En una reunión que se efectuó el viernes en nuestra capital, y a la que asistieron los mandatarios de las provincias del noroeste, quedó formalizada la creación del Consejo de Gobernadores y de la Agencia Regional de Desarrollo. El primer organismo tendrá a su cargo la conducción política e institucional, y su presidencia será desempeñada en forma rotativa por los primeros magistrados de cada provincia. Respecto de la Agencia -financiada por el Programa de Naciones Unidas para el Desarrollo- su cometido consistirá en actuar como banco de fomento, buscando fondos para proyectos de inversión en la región.
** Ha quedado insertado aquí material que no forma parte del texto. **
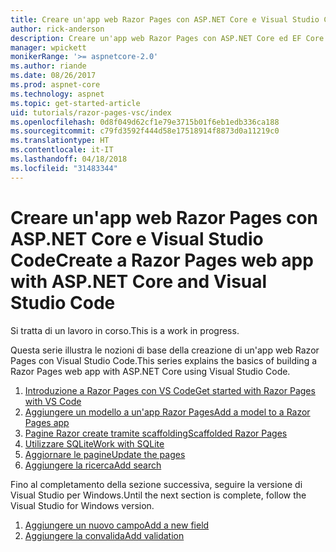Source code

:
 ```yaml
---
title: Creare un'app web Razor Pages con ASP.NET Core e Visual Studio Code
author: rick-anderson
description: Creare un'app web Razor Pages con ASP.NET Core ed EF Core.
manager: wpickett
monikerRange: '>= aspnetcore-2.0'
ms.author: riande
ms.date: 08/26/2017
ms.prod: aspnet-core
ms.technology: aspnet
ms.topic: get-started-article
uid: tutorials/razor-pages-vsc/index
ms.openlocfilehash: 0d8f049d62cf1e79e3715b01f6eb1edb336ca188
ms.sourcegitcommit: c79fd3592f444d58e17518914f8873d0a11219c0
ms.translationtype: HT
ms.contentlocale: it-IT
ms.lasthandoff: 04/18/2018
ms.locfileid: "31483344"
---
```

# <a name="create-a-razor-pages-web-app-with-aspnet-core-and-visual-studio-code"></a><span data-ttu-id="a966e-103">Creare un'app web Razor Pages con ASP.NET Core e Visual Studio Code</span><span class="sxs-lookup"><span data-stu-id="a966e-103">Create a Razor Pages web app with ASP.NET Core and Visual Studio Code</span></span>

<span data-ttu-id="a966e-104">Si tratta di un lavoro in corso.</span><span class="sxs-lookup"><span data-stu-id="a966e-104">This is a work in progress.</span></span>

<span data-ttu-id="a966e-105">Questa serie illustra le nozioni di base della creazione di un'app web Razor Pages con Visual Studio Code.</span><span class="sxs-lookup"><span data-stu-id="a966e-105">This series explains the basics of building a Razor Pages web app with ASP.NET Core using Visual Studio Code.</span></span>

1. [<span data-ttu-id="a966e-106">Introduzione a Razor Pages con VS Code</span><span class="sxs-lookup"><span data-stu-id="a966e-106">Get started with Razor Pages with VS Code</span></span>](xref:tutorials/razor-pages-vsc/razor-pages-start)
2. [<span data-ttu-id="a966e-107">Aggiungere un modello a un'app Razor Pages</span><span class="sxs-lookup"><span data-stu-id="a966e-107">Add a model to a Razor Pages app</span></span>](xref:tutorials/razor-pages-vsc/model)
3. [<span data-ttu-id="a966e-108">Pagine Razor create tramite scaffolding</span><span class="sxs-lookup"><span data-stu-id="a966e-108">Scaffolded Razor Pages</span></span>](xref:tutorials/razor-pages-vsc/page)
4. [<span data-ttu-id="a966e-109">Utilizzare SQLite</span><span class="sxs-lookup"><span data-stu-id="a966e-109">Work with SQLite</span></span>](xref:tutorials/razor-pages-vsc/sql)
5. [<span data-ttu-id="a966e-110">Aggiornare le pagine</span><span class="sxs-lookup"><span data-stu-id="a966e-110">Update the pages</span></span>](xref:tutorials/razor-pages-vsc/da1)
6. [<span data-ttu-id="a966e-111">Aggiungere la ricerca</span><span class="sxs-lookup"><span data-stu-id="a966e-111">Add search</span></span>](xref:tutorials/razor-pages-vsc/search)

<span data-ttu-id="a966e-112">Fino al completamento della sezione successiva, seguire la versione di Visual Studio per Windows.</span><span class="sxs-lookup"><span data-stu-id="a966e-112">Until the next section is complete, follow the Visual Studio for Windows version.</span></span>

1. [<span data-ttu-id="a966e-113">Aggiungere un nuovo campo</span><span class="sxs-lookup"><span data-stu-id="a966e-113">Add a new field</span></span>](xref:tutorials/razor-pages/new-field)
1. [<span data-ttu-id="a966e-114">Aggiungere la convalida</span><span class="sxs-lookup"><span data-stu-id="a966e-114">Add validation</span></span>](xref:tutorials/razor-pages/validation)
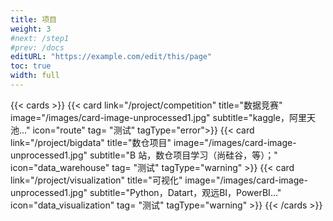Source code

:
 ```yaml
---
title: 项目
weight: 3
#next: /step1
#prev: /docs
editURL: "https://example.com/edit/this/page"
toc: true
width: full
---
```





{{< cards >}}
  {{< card link="/project/competition" title="数据竞赛" image="/images/card-image-unprocessed1.jpg" subtitle="kaggle，阿里天池..." icon="route" tag= "测试" tagType="error">}}
  {{< card link="/project/bigdata" title="数仓项目" image="/images/card-image-unprocessed1.jpg" subtitle="B 站，数仓项目学习（尚硅谷，等）；" icon="data_warehouse" tag= "测试" tagType="warning" >}}
  {{< card link="/project/visualization" title="可视化" image="/images/card-image-unprocessed1.jpg" subtitle="Python，Datart，观远BI，PowerBI..." icon="data_visualization" tag= "测试" tagType="warning" >}}
{{< /cards >}}



  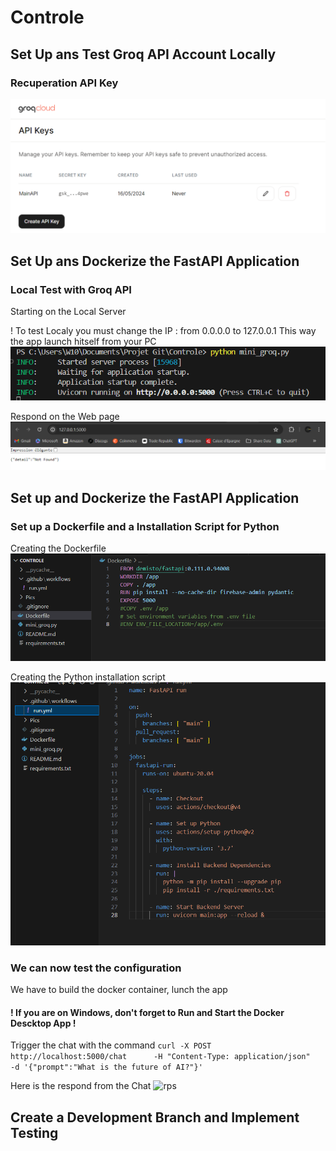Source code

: # Controle

## Set Up ans Test Groq API Account Locally

### Recuperation API Key
![MainAPI](https://github.com/Sir22io/Controle/blob/main/Pics/MainAPI.png)


## Set Up ans Dockerize the FastAPI Application

### Local Test with Groq API

Starting on the Local Server

! To test Localy you must change the IP :
from 0.0.0.0 to 127.0.0.1
This way the app launch hitself from your PC
![SRV](https://github.com/Sir22io/Controle/blob/main/Pics/test%20local.png)

Respond on the Web page
![PgeWeb](https://github.com/Sir22io/Controle/blob/main/Pics/Test%20Programme%20Local%20page%20web.png)

## Set up and Dockerize the FastAPI Application

### Set up a Dockerfile and a Installation Script for Python

Creating the Dockerfile
![dockerfile](https://github.com/Sir22io/Controle/blob/main/Pics/Dockerfile.png)

Creating the Python installation script
![SRV](https://github.com/Sir22io/Controle/blob/main/Pics/InstalPy.png)

### We can now test the configuration

We have to build the docker container, lunch the app
#### ! If you are on Windows, don't forget to Run and Start the Docker Descktop App !

Trigger the chat with the command
``` curl -X POST http://localhost:5000/chat      -H "Content-Type: application/json"      -d '{"prompt":"What is the future of AI?"}' ```

Here is the respond from the Chat
![rps](https://github.com/Sir22io/Controle/blob/main/Pics/reponseia.png)

## Create a Development Branch and Implement Testing
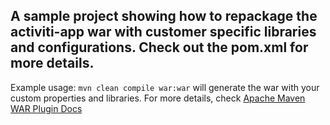 ## A sample project showing how to repackage the activiti-app war with customer specific libraries and configurations. Check out the pom.xml for more details.

Example usage: ```mvn clean compile war:war``` will generate the war with your custom properties and libraries. For more details, check [Apache Maven WAR Plugin Docs](https://maven.apache.org/plugins/maven-war-plugin/usage.html)



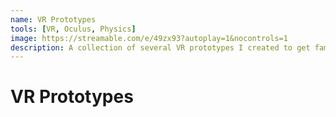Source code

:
 ```yaml
---
name: VR Prototypes
tools: [VR, Oculus, Physics]
image: https://streamable.com/e/49zx93?autoplay=1&nocontrols=1
description: A collection of several VR prototypes I created to get familiar with VR interactions. The prototypes include things such as weapon mechanics, shooting, active ragdolls, magic, stab & chopping mechanics and more.
---
```


# VR Prototypes
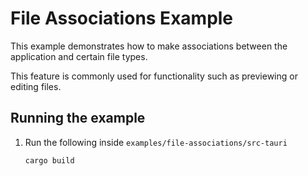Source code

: # File Associations Example

This example demonstrates how to make associations between the application and certain file types.

This feature is commonly used for functionality such as previewing or editing files.

## Running the example

1. Run the following inside `examples/file-associations/src-tauri`

   ```
   cargo build
   ```
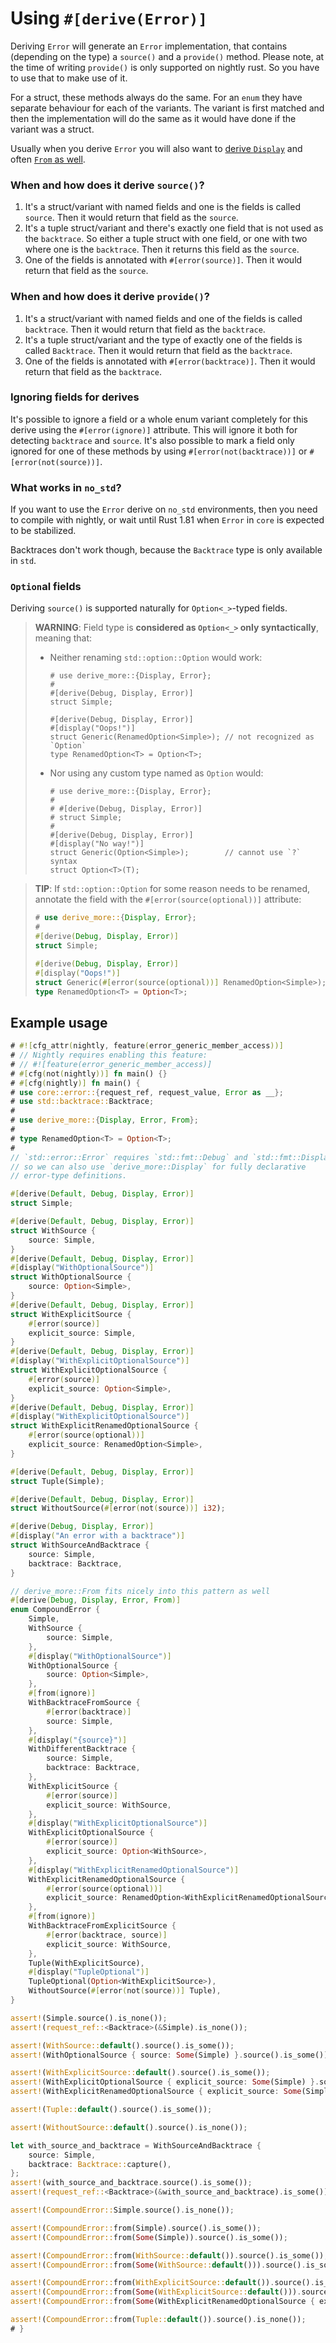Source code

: # Using `#[derive(Error)]`

Deriving `Error` will generate an `Error` implementation, that contains
(depending on the type) a `source()` and a `provide()` method. Please note,
at the time of writing `provide()` is only supported on nightly rust. So you
have to use that to make use of it.

For a struct, these methods always do the same. For an `enum` they have separate
behaviour for each of the variants. The variant is first matched and then the
implementation will do the same as it would have done if the variant was a
struct.

Usually when you derive `Error` you will also want to [derive `Display`](crate::Display) and
often [`From` as well](crate::From).


### When and how does it derive `source()`?

1. It's a struct/variant with named fields and one is the fields is
   called `source`. Then it would return that field as the `source`.
2. It's a tuple struct/variant and there's exactly one field that is not used as
   the `backtrace`. So either a tuple struct with one field, or one with two where one
   is the `backtrace`. Then it returns this field as the `source`.
3. One of the fields is annotated with `#[error(source)]`. Then it would
   return that field as the `source`.

### When and how does it derive `provide()`?

1. It's a struct/variant with named fields and one of the fields is
   called `backtrace`. Then it would return that field as the `backtrace`.
2. It's a tuple struct/variant and the type of exactly one of the fields is
   called `Backtrace`. Then it would return that field as the `backtrace`.
3. One of the fields is annotated with `#[error(backtrace)]`. Then it would
   return that field as the `backtrace`.

### Ignoring fields for derives

It's possible to ignore a field or a whole enum variant completely for this
derive using the `#[error(ignore)]` attribute. This will ignore it both for
detecting `backtrace` and `source`. It's also possible to mark a field only
ignored for one of these methods by using `#[error(not(backtrace))]` or
`#[error(not(source))]`.


### What works in `no_std`?

If you want to use the `Error` derive on `no_std` environments, then
you need to compile with nightly, or wait until Rust 1.81 when `Error`
in `core` is expected to be stabilized.

Backtraces don't work though, because the `Backtrace` type is only available in
`std`.


### `Option`al fields

Deriving `source()` is supported naturally for `Option<_>`-typed fields.

> **WARNING**: Field type is **considered as `Option<_>` only syntactically**,
> meaning that:
> - Neither renaming `std::option::Option` would work:
>   ```rust,compile_fail
>   # use derive_more::{Display, Error};
>   #
>   #[derive(Debug, Display, Error)]
>   struct Simple;
>
>   #[derive(Debug, Display, Error)]
>   #[display("Oops!")]
>   struct Generic(RenamedOption<Simple>); // not recognized as `Option`
>   type RenamedOption<T> = Option<T>;
>   ```
> - Nor using any custom type named as `Option` would:
>   ```rust,compile_fail
>   # use derive_more::{Display, Error};
>   #
>   # #[derive(Debug, Display, Error)]
>   # struct Simple;
>   #
>   #[derive(Debug, Display, Error)]
>   #[display("No way!")]
>   struct Generic(Option<Simple>);        // cannot use `?` syntax
>   struct Option<T>(T);
>   ```

> **TIP**: If `std::option::Option` for some reason needs to be renamed,
> annotate the field with the `#[error(source(optional))]` attribute:
> ```rust
> # use derive_more::{Display, Error};
> #
> #[derive(Debug, Display, Error)]
> struct Simple;
>
> #[derive(Debug, Display, Error)]
> #[display("Oops!")]
> struct Generic(#[error(source(optional))] RenamedOption<Simple>);
> type RenamedOption<T> = Option<T>;
>  ```




## Example usage

```rust
# #![cfg_attr(nightly, feature(error_generic_member_access))]
# // Nightly requires enabling this feature:
# // #![feature(error_generic_member_access)]
# #[cfg(not(nightly))] fn main() {}
# #[cfg(nightly)] fn main() {
# use core::error::{request_ref, request_value, Error as __};
# use std::backtrace::Backtrace;
#
# use derive_more::{Display, Error, From};
#
# type RenamedOption<T> = Option<T>;
#
// `std::error::Error` requires `std::fmt::Debug` and `std::fmt::Display`,
// so we can also use `derive_more::Display` for fully declarative
// error-type definitions.

#[derive(Default, Debug, Display, Error)]
struct Simple;

#[derive(Default, Debug, Display, Error)]
struct WithSource {
    source: Simple,
}
#[derive(Default, Debug, Display, Error)]
#[display("WithOptionalSource")]
struct WithOptionalSource {
    source: Option<Simple>,
}
#[derive(Default, Debug, Display, Error)]
struct WithExplicitSource {
    #[error(source)]
    explicit_source: Simple,
}
#[derive(Default, Debug, Display, Error)]
#[display("WithExplicitOptionalSource")]
struct WithExplicitOptionalSource {
    #[error(source)]
    explicit_source: Option<Simple>,
}
#[derive(Default, Debug, Display, Error)]
#[display("WithExplicitOptionalSource")]
struct WithExplicitRenamedOptionalSource {
    #[error(source(optional))]
    explicit_source: RenamedOption<Simple>,
}

#[derive(Default, Debug, Display, Error)]
struct Tuple(Simple);

#[derive(Default, Debug, Display, Error)]
struct WithoutSource(#[error(not(source))] i32);

#[derive(Debug, Display, Error)]
#[display("An error with a backtrace")]
struct WithSourceAndBacktrace {
    source: Simple,
    backtrace: Backtrace,
}

// derive_more::From fits nicely into this pattern as well
#[derive(Debug, Display, Error, From)]
enum CompoundError {
    Simple,
    WithSource {
        source: Simple,
    },
    #[display("WithOptionalSource")]
    WithOptionalSource {
        source: Option<Simple>,
    },
    #[from(ignore)]
    WithBacktraceFromSource {
        #[error(backtrace)]
        source: Simple,
    },
    #[display("{source}")]
    WithDifferentBacktrace {
        source: Simple,
        backtrace: Backtrace,
    },
    WithExplicitSource {
        #[error(source)]
        explicit_source: WithSource,
    },
    #[display("WithExplicitOptionalSource")]
    WithExplicitOptionalSource {
        #[error(source)]
        explicit_source: Option<WithSource>,
    },
    #[display("WithExplicitRenamedOptionalSource")]
    WithExplicitRenamedOptionalSource {
        #[error(source(optional))]
        explicit_source: RenamedOption<WithExplicitRenamedOptionalSource>,
    },
    #[from(ignore)]
    WithBacktraceFromExplicitSource {
        #[error(backtrace, source)]
        explicit_source: WithSource,
    },
    Tuple(WithExplicitSource),
    #[display("TupleOptional")]
    TupleOptional(Option<WithExplicitSource>),
    WithoutSource(#[error(not(source))] Tuple),
}

assert!(Simple.source().is_none());
assert!(request_ref::<Backtrace>(&Simple).is_none());

assert!(WithSource::default().source().is_some());
assert!(WithOptionalSource { source: Some(Simple) }.source().is_some());

assert!(WithExplicitSource::default().source().is_some());
assert!(WithExplicitOptionalSource { explicit_source: Some(Simple) }.source().is_some());
assert!(WithExplicitRenamedOptionalSource { explicit_source: Some(Simple) }.source().is_some());

assert!(Tuple::default().source().is_some());

assert!(WithoutSource::default().source().is_none());

let with_source_and_backtrace = WithSourceAndBacktrace {
    source: Simple,
    backtrace: Backtrace::capture(),
};
assert!(with_source_and_backtrace.source().is_some());
assert!(request_ref::<Backtrace>(&with_source_and_backtrace).is_some());

assert!(CompoundError::Simple.source().is_none());

assert!(CompoundError::from(Simple).source().is_some());
assert!(CompoundError::from(Some(Simple)).source().is_some());

assert!(CompoundError::from(WithSource::default()).source().is_some());
assert!(CompoundError::from(Some(WithSource::default())).source().is_some());

assert!(CompoundError::from(WithExplicitSource::default()).source().is_some());
assert!(CompoundError::from(Some(WithExplicitSource::default())).source().is_some());
assert!(CompoundError::from(Some(WithExplicitRenamedOptionalSource { explicit_source: Some(Simple) })).source().is_some());

assert!(CompoundError::from(Tuple::default()).source().is_none());
# }
```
En múltiples oportunidades, a lo largo de los años, hemos sostenido invariablemente el criterio de que la región noroeste debe operar en conjunto, como única vía para lograr resultados que dinamicen su desarrollo. Según lo expuso el gobernador José Alperovich en su discurso, los problemas de los estados de esta parte de la República son semejantes. "Durante décadas -dijo- fuimos castigados por la misma realidad de postergación económica, inequidad social e inserción periférica". La unidad histórica regional ya fue puesta de relieve -cabe recordarlo- por grandes tucumanos. Juan B. Terán la sostuvo de modo contundente hace más de un siglo, en 1909, al fundar su proyecto de Universidad. Afirmó entonces que el norte es "una unidad histórica" y que la región "en todo momento intervino con acción común en la evolución argentina". En efecto, "lo hizo durante la guerra de la Independencia; constituyó luego su autonomía el año 1820, con Santiago y Catamarca; durante diez años tuvo una dirección política única y fue en su consecuencia a una guerra internacional -con Bolivia- que sólo el norte soportó; el año 1840 constituyó la Liga del Norte contra Rosas. Y existe entre sus poblaciones un sentimiento indefinido, pero cierto, de afinidad: nada extraordinario sin duda, desde que lo explica la comunidad de la tradición histórica, del medio geográfico, de una estrecha semejanza étnica y de una evolución moral conjunta".
Que no puede discutirse la conciencia regional, lo mostró el hecho de que, desde la segunda mitad del siglo pasado, aquella se ha expresado en la creación de organismos diversos. Por una razón u otra, la tarea que se les asignaba quedó a medio camino. Esto aunque nunca se perdió la convicción de que el esquema era inevitablemente necesario. De allí que sea legítimo esperar que, esta vez, obtengamos la cohesión adecuada y el consiguiente logro de resultados apreciables. Será necesario para eso que, como lo puntualizó también Alperovich, funcione "con consensos y sin hegemonismos", de manera que se pueda establecer un programa realista de acciones.
Puesto que existen intentos anteriores que no funcionaron, parece indispensable remover ahora todos los obstáculos con los que ellos tropezaron, y que pudieron perturbar la acción regional. Es condición de eficacia para una tarea interprovincial, que la misma tenga la agilidad y la fuerza ejecutiva suficientes.
Como lo ha resaltado el gobernador de Santiago, es beneficioso ahora el hecho de que la Nación dé señales de apoyo efectivo al federalismo regional. Así pareciera indicarlo, además, la presencia del ministro de Relaciones Exteriores en la reunión que comentamos. Al Estado nacional, sin duda, le compete orquestar políticas que respalden enérgicamente el esquema de región. La acción conjunta es posible: la apoyan tanto los antecedentes del pasado como la realidad actual, que exhibe sobrados terrenos en los cuales el norte puede obtener, unido, lo que no ha de lograr de otra manera. Es necesario que esta instancia figure resueltamente en las prioridades de los gobiernos de la región, y que le presten, de aquí en adelante, la máxima atención.